Jovanotti in Abruzzo: noi attenti all’ambiente, non faremo danni

12 Agosto 2022

E sulla polemica con il geologo Tozzi arriva l’invito: «Mario, vieni al mio concerto». «Ok Lorenzo, ci sarò»

Pace fatta tra Jovanotti e Mario Tozzi, con stretta di mano virtuale e invito, accettato, dell’artista al geologo di incontrarsi e chiarirsi meglio davanti a una birra gelata.

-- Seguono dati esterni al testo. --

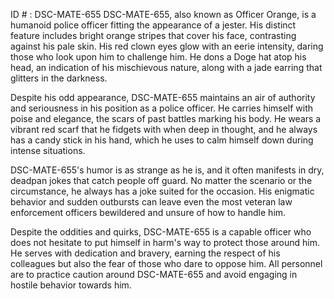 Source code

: ID # : DSC-MATE-655
DSC-MATE-655, also known as Officer Orange, is a humanoid police officer fitting the appearance of a jester. His distinct feature includes bright orange stripes that cover his face, contrasting against his pale skin. His red clown eyes glow with an eerie intensity, daring those who look upon him to challenge him. He dons a Doge hat atop his head, an indication of his mischievous nature, along with a jade earring that glitters in the darkness.

Despite his odd appearance, DSC-MATE-655 maintains an air of authority and seriousness in his position as a police officer. He carries himself with poise and elegance, the scars of past battles marking his body. He wears a vibrant red scarf that he fidgets with when deep in thought, and he always has a candy stick in his hand, which he uses to calm himself down during intense situations.

DSC-MATE-655's humor is as strange as he is, and it often manifests in dry, deadpan jokes that catch people off guard. No matter the scenario or the circumstance, he always has a joke suited for the occasion. His enigmatic behavior and sudden outbursts can leave even the most veteran law enforcement officers bewildered and unsure of how to handle him.

Despite the oddities and quirks, DSC-MATE-655 is a capable officer who does not hesitate to put himself in harm's way to protect those around him. He serves with dedication and bravery, earning the respect of his colleagues but also the fear of those who dare to oppose him. All personnel are to practice caution around DSC-MATE-655 and avoid engaging in hostile behavior towards him. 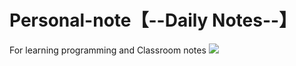 # Personal-note【--Daily Notes--】
For learning programming and Classroom notes 
![](https://github.com/HIROWANG/Personal-note/blob/master/lovely_.jpg)
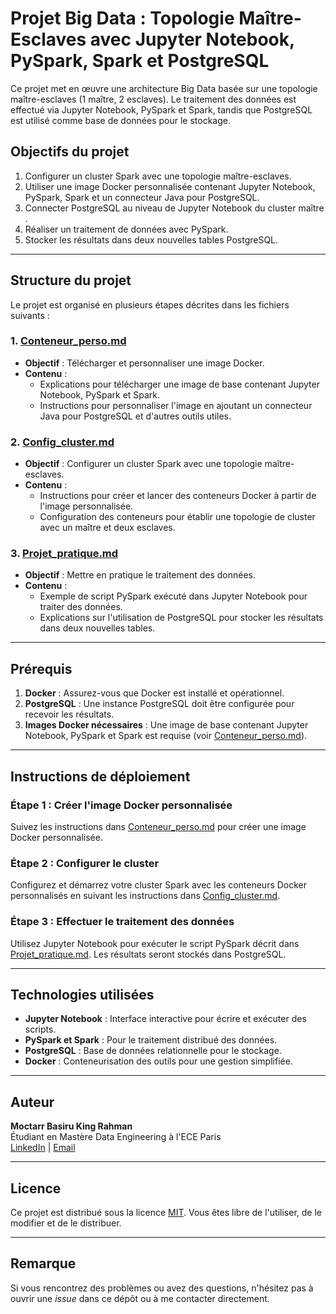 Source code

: # Projet Big Data : Topologie Maître-Esclaves avec Jupyter Notebook, PySpark, Spark et PostgreSQL

Ce projet met en œuvre une architecture Big Data basée sur une topologie maître-esclaves (1 maître, 2 esclaves). Le traitement des données est effectué via Jupyter Notebook, PySpark et Spark, tandis que PostgreSQL est utilisé comme base de données pour le stockage.

## Objectifs du projet

1. Configurer un cluster Spark avec une topologie maître-esclaves.
2. Utiliser une image Docker personnalisée contenant Jupyter Notebook, PySpark, Spark et un connecteur Java pour PostgreSQL.
3. Connecter PostgreSQL au niveau de Jupyter Notebook du cluster maître .
4. Réaliser un traitement de données avec PySpark.
5. Stocker les résultats dans deux nouvelles tables PostgreSQL.

---

## Structure du projet

Le projet est organisé en plusieurs étapes décrites dans les fichiers suivants :

### 1. [Conteneur_perso.md](./1-Conteneur_perso.md)

- **Objectif** : Télécharger et personnaliser une image Docker.
- **Contenu** :
  - Explications pour télécharger une image de base contenant Jupyter Notebook, PySpark et Spark.
  - Instructions pour personnaliser l'image en ajoutant un connecteur Java pour PostgreSQL et d'autres outils utiles.

### 2. [Config_cluster.md](./2-Config_cluster.md)

- **Objectif** : Configurer un cluster Spark avec une topologie maître-esclaves.
- **Contenu** :
  - Instructions pour créer et lancer des conteneurs Docker à partir de l'image personnalisée.
  - Configuration des conteneurs pour établir une topologie de cluster avec un maître et deux esclaves.

### 3. [Projet_pratique.md](./3-Projet_pratique.md)

- **Objectif** : Mettre en pratique le traitement des données.
- **Contenu** :
  - Exemple de script PySpark exécuté dans Jupyter Notebook pour traiter des données.
  - Explications sur l'utilisation de PostgreSQL pour stocker les résultats dans deux nouvelles tables.

---

## Prérequis

1. **Docker** : Assurez-vous que Docker est installé et opérationnel.
2. **PostgreSQL** : Une instance PostgreSQL doit être configurée pour recevoir les résultats.
3. **Images Docker nécessaires** : Une image de base contenant Jupyter Notebook, PySpark et Spark est requise (voir [Conteneur_perso.md](./1-Conteneur_perso.md)).

---

## Instructions de déploiement

### Étape 1 : Créer l'image Docker personnalisée

Suivez les instructions dans [Conteneur_perso.md](./1-Conteneur_perso.md) pour créer une image Docker personnalisée.

### Étape 2 : Configurer le cluster

Configurez et démarrez votre cluster Spark avec les conteneurs Docker personnalisés en suivant les instructions dans [Config_cluster.md](./2-Config_cluster.md).

### Étape 3 : Effectuer le traitement des données

Utilisez Jupyter Notebook pour exécuter le script PySpark décrit dans [Projet_pratique.md](./3-Projet_pratique.md). Les résultats seront stockés dans PostgreSQL.

---

## Technologies utilisées

- **Jupyter Notebook** : Interface interactive pour écrire et exécuter des scripts.
- **PySpark et Spark** : Pour le traitement distribué des données.
- **PostgreSQL** : Base de données relationnelle pour le stockage.
- **Docker** : Conteneurisation des outils pour une gestion simplifiée.

---

## Auteur

**Moctarr Basiru King Rahman**  
Étudiant en Mastère Data Engineering à l'ECE Paris  
[LinkedIn](https://www.linkedin.com/in/moctarr-basiru-king-rahman-7337a5214) | [Email](mailto:moctarrbasiru.kingrahman@edu.ece.fr)

---

## Licence

Ce projet est distribué sous la licence [MIT](./LICENSE). Vous êtes libre de l'utiliser, de le modifier et de le distribuer.

---

## Remarque

Si vous rencontrez des problèmes ou avez des questions, n'hésitez pas à ouvrir une *issue* dans ce dépôt ou à me contacter directement.
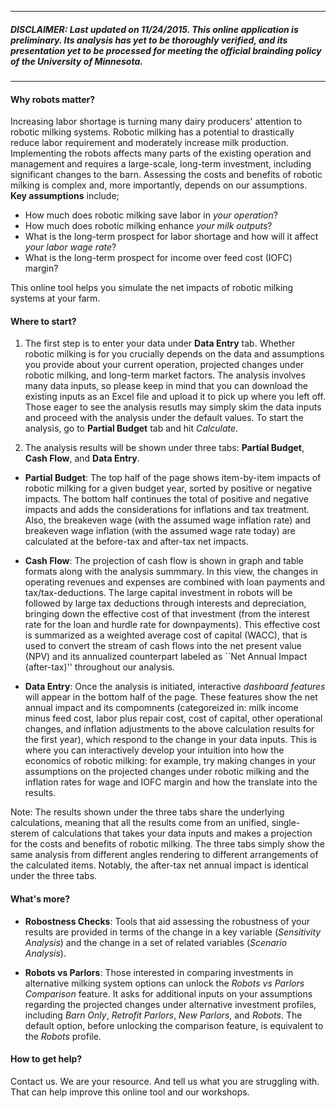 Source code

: 
---
##### DISCLAIMER: Last updated on 11/24/2015. This online application is preliminary. Its analysis has yet to be thoroughly verified, and its presentation yet to be processed for meeting the official brainding policy of the University of Minnesota.  
---

#### Why robots matter? 

Increasing labor shortage is turning many dairy producers' attention to robotic milking systems. Robotic milking has a potential to drastically reduce labor requirement and moderately increase milk production. Implementing the robots affects many parts of the existing operation and management and requires a large-scale, long-term investment, including significant changes to the barn. Assessing the costs and benefits of robotic milking is complex and, more importantly, depends on our assumptions. **Key assumptions** include; 

+ How much does robotic milking save labor in *your operation*? 
+ How much does robotic milking enhance *your milk outputs*? 
+ What is the long-term prospect for labor shortage and how will it affect *your labor wage rate*? 
+ What is the long-term prospect for income over feed cost (IOFC) margin? 


 This online tool helps you simulate the net impacts of robotic milking systems at your farm.  



#### Where to start? 

1. The first step is to enter your data under **Data Entry** tab. Whether robotic milking is for you crucially depends on the data and assumptions you provide about your current operation, projected changes under robotic milking, and long-term market factors. The analysis involves many data inputs, so please keep in mind that you can download the existing inputs as an Excel file and upload it to pick up where you left off. Those eager to see the analysis resutls may simply skim the data inputs and proceed with the analysis under the default values. To start the analysis, go to **Partial Budget** tab and hit *Calculate*. 

2. The analysis results will be shown under three tabs: **Partial Budget**, **Cash Flow**, and **Data Entry**. 

* **Partial Budget**: The top half of the page shows item-by-item impacts of robotic milking for a given budget year, sorted by positive or negative impacts. The bottom half continues the total of positive and negative impacts and adds the considerations for inflations and tax treatment.  Also, the breakeven wage (with the assumed wage inflation rate) and breakeven wage inflation (with the assumed wage rate today) are calculated at the before-tax and after-tax net impacts.   

* **Cash Flow**: The projection of cash flow is shown in graph and table formats along with the analysis summmary. 
In this view, the changes in operating revenues and expenses are combined with loan payments and tax/tax-deductions. The large capital investment in robots will be followed by large tax deductions through interests and depreciation, bringing down the effective cost of that investment (from the interest rate for the loan and hurdle rate for downpayments). This effective cost is summarized as a weighted average cost of capital (WACC), that is used to convert the stream of cash flows into the net present value (NPV) and its annualized counterpart labeled as ``Net Annual Impact (after-tax)'' throughout our analysis.   

* **Data Entry**: Once the analysis is initiated, interactive *dashboard features* will appear in the bottom half of the page. These features show the net annual impact and its compomnents (categoreized in: milk income minus feed cost, labor plus repair cost, cost of capital, other operational changes, and inflation adjustments to the above calculation results for the first year), which respond to the change in your data inputs. This is where you can interactively develop your intuition into how the economics of robotic milking: for example, try making changes in your assumptions on the projected changes under robotic milking and the inflation rates for wage and IOFC margin and how the translate into the results.    

Note: The results shown under the three tabs share the underlying calculations, meaning that all the results come from an unified, single-sterem of calculations that takes your data inputs and makes a projection for the costs and benefits of robotic milking. The three tabs simply show the same analysis from different angles rendering to different arrangements of the calculated items. Notably, the after-tax net annual impact is identical under the three tabs.   



#### What's more? 

* **Robostness Checks**: Tools that aid assessing the robustness of your results are provided in terms of the change in a key variable (*Sensitivity Analysis*) and the change in a set of related variables (*Scenario Analysis*). 

* **Robots vs Parlors**:  Those interested in comparing investments in alternative milking system options can unlock the *Robots vs Parlors Comparison* feature. It asks for additional inputs on your assumptions regarding the projected changes under alternative investment profiles, including *Barn Only*, *Retrofit Parlors*, *New Parlors*, and *Robots*. The default option, before unlocking the comparison feature, is equivalent to the *Robots* profile. 

#### How to get help? 

Contact us. We are your resource. And tell us what you are struggling with. That can help improve this online tool and our workshops.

La polemica (che sui social però continua, tanto che il cantante ha “lucchettato” il suo profilo twitter) è nata sul Jova Beach Party: dopo aver dato degli «econazisti» agli ambientalisti che criticano la sua scelta di suonare davanti a migliaia di persone sulle spiagge – e il 19 e 20 agosto l’happening musicale è atteso a Vasto – Lorenzo Cherubini, ha risposto al Tozzi, che nei giorni scorsi su La Stampa, in una lettera aperta al cantante, aveva sostenuto che «concerti con 50mila persone non sono sostenibili da alcun sistema naturale».
«L'altro giorno», ha scritto su Facebook Jova, rispondendo al divulgatore scientifico e invitandolo a una data del suo Jova Beach Party, «ho chiamato “econazisti” quei mitomani pericolosi che polarizzano violentemente la grande questione dell’ecologia dentro a piccoli brand personali non accreditati se non da loro stessi e dai like rimediati a vanvera. Li ho chiamati econazisti perché essi lo sono».
Sono 20mila le firme sotto la petizione, su change.org, per dire “No ai grandi eventi su spiagge e siti naturali”, lanciata da associazioni ambientaliste e animaliste come Enpa, Lav, Marevivo Onlus e Sea Shepherd Italia. La replica di Jovanotti, però, è diretta al professor Tozzi: «Seguo il tuo lavoro di scienziato e di divulgatore da tanto tempo e mi ricordo quando nel 2019 hai difeso le nostre feste in spiaggia, non capisco quindi cosa sia cambiato nel frattempo. Tutto è stato fatto bene in collaborazione con Wwf (io non ho competenze specifiche, loro ne hanno), anzi ancora meglio. Abbiamo tutti i permessi delle autorità competenti, locali, regionali e nazionali».
In particolare, «le spiagge dove suoniamo sono luoghi popolari sempre pieni di gente», dove «le ruspe ci passano quasi tutte le mattine da maggio a ottobre anche senza Jova Beach». Anzi, «la spiaggia di Lido di Fermo non é più “naturale” di Hyde park o del prato di San Siro». Per quanto riguarda le polemiche animaliste, «non andiamo mai, nemmeno una volta», scrive Jova, che farà tappa con il suo show oggi e domani a Roccella Jonica, «in luoghi dove c’è la possibilità di nidificazione del fratino o presenza di caretta caretta o altre specie animali o vegetali protette». «Io davvero, per quello che ho potuto verificare e fidandomi di gente esperta che ci affianca in questa avventura, non ho niente di cui pentirmi», sottolinea ancora l'artista, per il quale «fare di JBP un bersaglio ecologista è semplicemente assurdo, perché la verità è proprio che noi siamo la più grande iniziativa che parla di ambiente mai fatta in Italia. Questa cupezza da “santa inquisizione” che qualcuno vuole infondere al tema ambientale usando JBP è controproducente», le sue conclusioni, «soprattutto per l’ambiente». «Prima di tutto grazie Lorenzo per la tua risposta gentile e argomentata: questo nostro scambio è già un primo risultato», la risposta del geologo. «Stante la buona fede di entrambi, non avremo difficoltà ad intenderci di fronte a una birra, magari in spiaggia. Diversità di vedute ne abbiamo, ma questo è il bello dei sapiens. Ti auguro ogni bene, attendo un tuo invito». «Dove vuole Prof! L'aspetto!» la risposta di Jovanotti. Da parte loro, le associazioni ambientaliste ricordano che per gli show di Roccella Jonica i permessi ci sono, tutto è legale e regolare, ma «movimentare migliaia di metri cubi di sabbia per rendere fruibile la spiaggia a migliaia di persone, oltre a distruggere dune, piante pioniere ed ecosistemi diversi, è pericoloso per la stabilità dell'arenile».